Non-response is a problem that is as old as market and social research. Decades ago, when response rates of 70% and more were feasible, researchers could assume, that the assumption was approximately fulfilled. Statisticians have a huge experience with assumptions that are approximately valid. But nowadays with response rates in many countries of about one third at best, often 10% or less, this assumption is not approximately valid, it is simply and outright wrong.

In the consequence we must realize: Random sampling as described in textbooks is something like the unicorn of market research: It is very nice, everybody knows how it looks like, but nobody ever has seen it yet.

Of course, there is some theory about non-response. There are good solutions for item non-response which means that there are some questions, that were not answered, but others were and these answers as well as the answers of other people can be used to fill the gaps by multiple imputation (see Rubin 1987). But there are no practical solutions for unit non-response, i.e. if a person refuses to take part in an interview at all. We know that unit non-response does not harm, if it is “missing at random”, which means that the data collected are independent of the probability of non-response. But we know as well that this assumption in general is not true. There is some work on a method that requires that a random sample of the non-responders can be sampled by increasing the effort (e.g. Thripati 1997). But this is not realistic and consequently normally not applied in practice.

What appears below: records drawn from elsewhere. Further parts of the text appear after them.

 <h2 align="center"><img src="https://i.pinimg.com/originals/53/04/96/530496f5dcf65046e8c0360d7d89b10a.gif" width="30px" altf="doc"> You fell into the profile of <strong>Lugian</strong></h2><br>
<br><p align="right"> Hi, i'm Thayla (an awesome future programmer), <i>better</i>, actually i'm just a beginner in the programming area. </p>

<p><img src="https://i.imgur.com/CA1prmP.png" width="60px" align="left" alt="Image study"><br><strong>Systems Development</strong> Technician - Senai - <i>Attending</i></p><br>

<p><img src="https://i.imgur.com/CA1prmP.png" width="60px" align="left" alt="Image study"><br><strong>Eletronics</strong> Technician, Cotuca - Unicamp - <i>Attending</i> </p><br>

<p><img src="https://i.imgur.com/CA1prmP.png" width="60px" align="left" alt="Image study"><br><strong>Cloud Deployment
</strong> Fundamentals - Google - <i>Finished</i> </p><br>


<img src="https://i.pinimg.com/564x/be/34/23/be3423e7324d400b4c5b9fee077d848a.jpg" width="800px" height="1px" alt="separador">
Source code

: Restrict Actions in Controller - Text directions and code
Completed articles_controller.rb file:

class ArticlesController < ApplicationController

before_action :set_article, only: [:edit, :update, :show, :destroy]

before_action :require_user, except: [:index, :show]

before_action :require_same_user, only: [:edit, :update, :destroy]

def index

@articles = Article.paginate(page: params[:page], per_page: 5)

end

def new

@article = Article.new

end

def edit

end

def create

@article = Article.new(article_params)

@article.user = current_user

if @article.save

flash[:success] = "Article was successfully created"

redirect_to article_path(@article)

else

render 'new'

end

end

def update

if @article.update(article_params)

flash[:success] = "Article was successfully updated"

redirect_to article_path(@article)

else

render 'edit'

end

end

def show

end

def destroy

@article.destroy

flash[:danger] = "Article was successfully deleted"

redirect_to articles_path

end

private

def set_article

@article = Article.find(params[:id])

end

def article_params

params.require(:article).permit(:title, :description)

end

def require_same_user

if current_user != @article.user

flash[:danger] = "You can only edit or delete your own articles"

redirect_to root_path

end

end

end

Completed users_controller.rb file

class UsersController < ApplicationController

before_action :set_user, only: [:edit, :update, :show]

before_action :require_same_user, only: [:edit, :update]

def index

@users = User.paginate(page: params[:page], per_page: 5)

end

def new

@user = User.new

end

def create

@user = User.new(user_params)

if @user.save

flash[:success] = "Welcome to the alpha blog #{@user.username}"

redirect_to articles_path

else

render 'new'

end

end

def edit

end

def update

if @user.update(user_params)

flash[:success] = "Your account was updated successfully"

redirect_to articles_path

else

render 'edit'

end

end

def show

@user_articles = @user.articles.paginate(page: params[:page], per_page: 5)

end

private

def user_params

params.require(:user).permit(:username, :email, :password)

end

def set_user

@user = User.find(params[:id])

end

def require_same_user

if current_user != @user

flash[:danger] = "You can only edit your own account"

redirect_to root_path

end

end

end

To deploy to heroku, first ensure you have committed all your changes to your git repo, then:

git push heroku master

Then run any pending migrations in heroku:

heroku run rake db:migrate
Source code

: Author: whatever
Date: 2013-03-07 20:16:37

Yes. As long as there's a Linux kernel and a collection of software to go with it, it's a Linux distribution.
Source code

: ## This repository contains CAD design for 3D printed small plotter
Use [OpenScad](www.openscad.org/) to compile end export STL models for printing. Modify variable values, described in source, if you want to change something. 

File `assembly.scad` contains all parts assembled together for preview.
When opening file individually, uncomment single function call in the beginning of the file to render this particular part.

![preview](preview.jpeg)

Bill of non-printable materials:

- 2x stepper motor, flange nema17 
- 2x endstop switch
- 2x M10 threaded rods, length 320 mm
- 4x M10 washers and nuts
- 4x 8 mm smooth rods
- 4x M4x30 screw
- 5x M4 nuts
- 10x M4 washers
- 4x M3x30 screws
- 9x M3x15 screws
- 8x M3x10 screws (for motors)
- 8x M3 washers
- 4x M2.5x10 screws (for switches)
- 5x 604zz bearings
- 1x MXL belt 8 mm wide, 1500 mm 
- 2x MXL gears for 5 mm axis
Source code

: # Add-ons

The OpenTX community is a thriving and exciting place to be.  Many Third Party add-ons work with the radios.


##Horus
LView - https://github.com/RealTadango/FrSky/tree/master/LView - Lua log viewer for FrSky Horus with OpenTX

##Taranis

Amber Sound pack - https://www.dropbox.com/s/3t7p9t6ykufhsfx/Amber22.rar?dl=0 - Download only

We must state we have a big problem that is not yet solved by science.

Does this mean, that the time of representative sampling is over, as a marketing manager put it at an ESOMAR conference 10 years ago? Are representative samples made obsolete because of big data? The answer is a clear No. If a problem of society or in marketing is to be evaluated and it must be estimated, how much money is needed to address the problem, you need reliable figures about how many people are affected.

Does this mean, that everything is allowed in sampling? Not at all. In the contrary. The fact that theory is lacking makes it much more difficult to get to representative samples. A lot of experience is needed for that. Very often as much random procedures as possible are applied. For this science is still helpful. But from a certain point onwards very often you have to apply carefully selected non-random procedures to get to a balanced sample.

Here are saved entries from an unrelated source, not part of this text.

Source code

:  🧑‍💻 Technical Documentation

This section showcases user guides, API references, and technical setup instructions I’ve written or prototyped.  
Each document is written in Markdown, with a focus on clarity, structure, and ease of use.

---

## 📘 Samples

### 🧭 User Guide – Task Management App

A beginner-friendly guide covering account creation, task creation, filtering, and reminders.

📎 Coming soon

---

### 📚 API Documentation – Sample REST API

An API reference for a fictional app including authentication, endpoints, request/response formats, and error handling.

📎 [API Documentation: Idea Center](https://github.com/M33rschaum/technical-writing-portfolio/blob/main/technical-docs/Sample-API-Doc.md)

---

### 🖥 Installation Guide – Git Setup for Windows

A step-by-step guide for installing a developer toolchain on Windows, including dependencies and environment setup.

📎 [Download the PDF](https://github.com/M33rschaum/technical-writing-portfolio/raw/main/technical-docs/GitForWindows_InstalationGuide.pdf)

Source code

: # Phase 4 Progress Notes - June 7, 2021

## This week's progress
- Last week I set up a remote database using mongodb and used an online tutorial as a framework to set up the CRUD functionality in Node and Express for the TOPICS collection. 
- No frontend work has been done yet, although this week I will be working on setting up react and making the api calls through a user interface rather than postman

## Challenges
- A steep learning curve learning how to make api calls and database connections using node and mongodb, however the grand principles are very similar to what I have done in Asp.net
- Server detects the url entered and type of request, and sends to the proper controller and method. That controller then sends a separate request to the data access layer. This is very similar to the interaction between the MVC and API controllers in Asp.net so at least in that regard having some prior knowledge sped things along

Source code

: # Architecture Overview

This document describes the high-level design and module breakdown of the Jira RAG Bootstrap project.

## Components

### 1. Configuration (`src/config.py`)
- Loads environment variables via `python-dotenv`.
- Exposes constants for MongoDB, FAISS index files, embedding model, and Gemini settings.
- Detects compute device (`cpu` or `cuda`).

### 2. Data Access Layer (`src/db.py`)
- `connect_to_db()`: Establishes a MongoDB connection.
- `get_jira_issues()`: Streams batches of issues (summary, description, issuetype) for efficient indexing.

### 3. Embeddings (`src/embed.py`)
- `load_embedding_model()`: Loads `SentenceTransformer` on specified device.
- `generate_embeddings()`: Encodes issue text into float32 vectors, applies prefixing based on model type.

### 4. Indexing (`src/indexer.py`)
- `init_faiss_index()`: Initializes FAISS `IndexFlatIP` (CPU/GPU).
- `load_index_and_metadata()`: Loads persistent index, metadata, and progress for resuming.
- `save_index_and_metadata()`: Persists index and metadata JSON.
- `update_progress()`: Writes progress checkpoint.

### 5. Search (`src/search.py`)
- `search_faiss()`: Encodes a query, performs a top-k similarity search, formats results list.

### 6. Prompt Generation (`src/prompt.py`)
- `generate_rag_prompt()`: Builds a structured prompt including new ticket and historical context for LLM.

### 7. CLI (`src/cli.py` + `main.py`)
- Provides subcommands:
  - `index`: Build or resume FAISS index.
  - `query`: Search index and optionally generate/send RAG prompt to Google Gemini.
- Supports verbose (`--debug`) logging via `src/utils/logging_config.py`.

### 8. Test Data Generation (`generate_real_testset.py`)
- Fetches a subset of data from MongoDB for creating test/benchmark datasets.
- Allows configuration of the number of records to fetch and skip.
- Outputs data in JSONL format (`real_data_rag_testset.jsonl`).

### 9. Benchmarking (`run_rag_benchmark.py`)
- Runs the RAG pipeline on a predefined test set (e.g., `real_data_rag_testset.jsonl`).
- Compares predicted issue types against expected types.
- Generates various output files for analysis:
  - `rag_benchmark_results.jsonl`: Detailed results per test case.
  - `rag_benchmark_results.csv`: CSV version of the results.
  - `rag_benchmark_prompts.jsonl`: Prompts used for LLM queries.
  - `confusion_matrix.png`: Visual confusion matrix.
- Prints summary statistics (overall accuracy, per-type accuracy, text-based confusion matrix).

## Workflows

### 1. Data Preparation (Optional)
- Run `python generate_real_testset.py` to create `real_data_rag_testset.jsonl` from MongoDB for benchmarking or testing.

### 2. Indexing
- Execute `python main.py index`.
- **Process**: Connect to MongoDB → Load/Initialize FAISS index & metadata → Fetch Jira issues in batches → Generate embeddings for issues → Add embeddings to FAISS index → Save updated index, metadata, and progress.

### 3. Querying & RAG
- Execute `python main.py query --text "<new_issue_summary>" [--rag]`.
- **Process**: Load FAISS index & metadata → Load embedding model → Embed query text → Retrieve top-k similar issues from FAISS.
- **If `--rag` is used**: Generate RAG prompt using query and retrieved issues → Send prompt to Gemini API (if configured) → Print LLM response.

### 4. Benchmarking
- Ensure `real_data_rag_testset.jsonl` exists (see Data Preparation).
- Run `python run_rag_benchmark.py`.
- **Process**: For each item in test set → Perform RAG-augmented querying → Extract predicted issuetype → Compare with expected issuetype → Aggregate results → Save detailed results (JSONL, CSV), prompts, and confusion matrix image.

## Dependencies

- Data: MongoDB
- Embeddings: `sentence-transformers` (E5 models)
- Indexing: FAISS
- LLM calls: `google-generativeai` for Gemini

This is not the place to show in detail and for different situations how to do that. But one example might demonstrate how this might work.

In TV audience measurement technical equipment must be installed in the households. Of course, response rates are very low. One possible way is to make short questionnaires with a lot of people collecting their important structural variables like household size, how they get their TV signal etc. In the end of the interview the interviewees are told how the TV audience measurement works and are asked whether they are willing to take part in such a system. If a household leaves the panel and must be replaced a random draw is taken from those households interviewed with equal characteristics and who were willing to take part in the system. Of course, this is not a real random sample of the universe of all TV households, but it showed to deliver good results.

What else could be done? All the efforts, to raise the response rates, training the interviewers, making questionnaires more interesting etc. And finally, there is weighting of the results, which can diminish the bias but normally cannot eliminate it and sometimes even make it worse.

What is needed as well is an open discussion between practitioners and scientists about new ways of sampling. For this it is needed that practitioners make transparent their procedures and it is needed that scientists accept that traditional random sampling where you know in advance from every element in the universe the probability for the element to become a part of the sample is not feasible any more. Let’s start such a discussion! And of course we as well have to discuss the problems of drawing representative samples from online panels as well, which were not discussed in this article.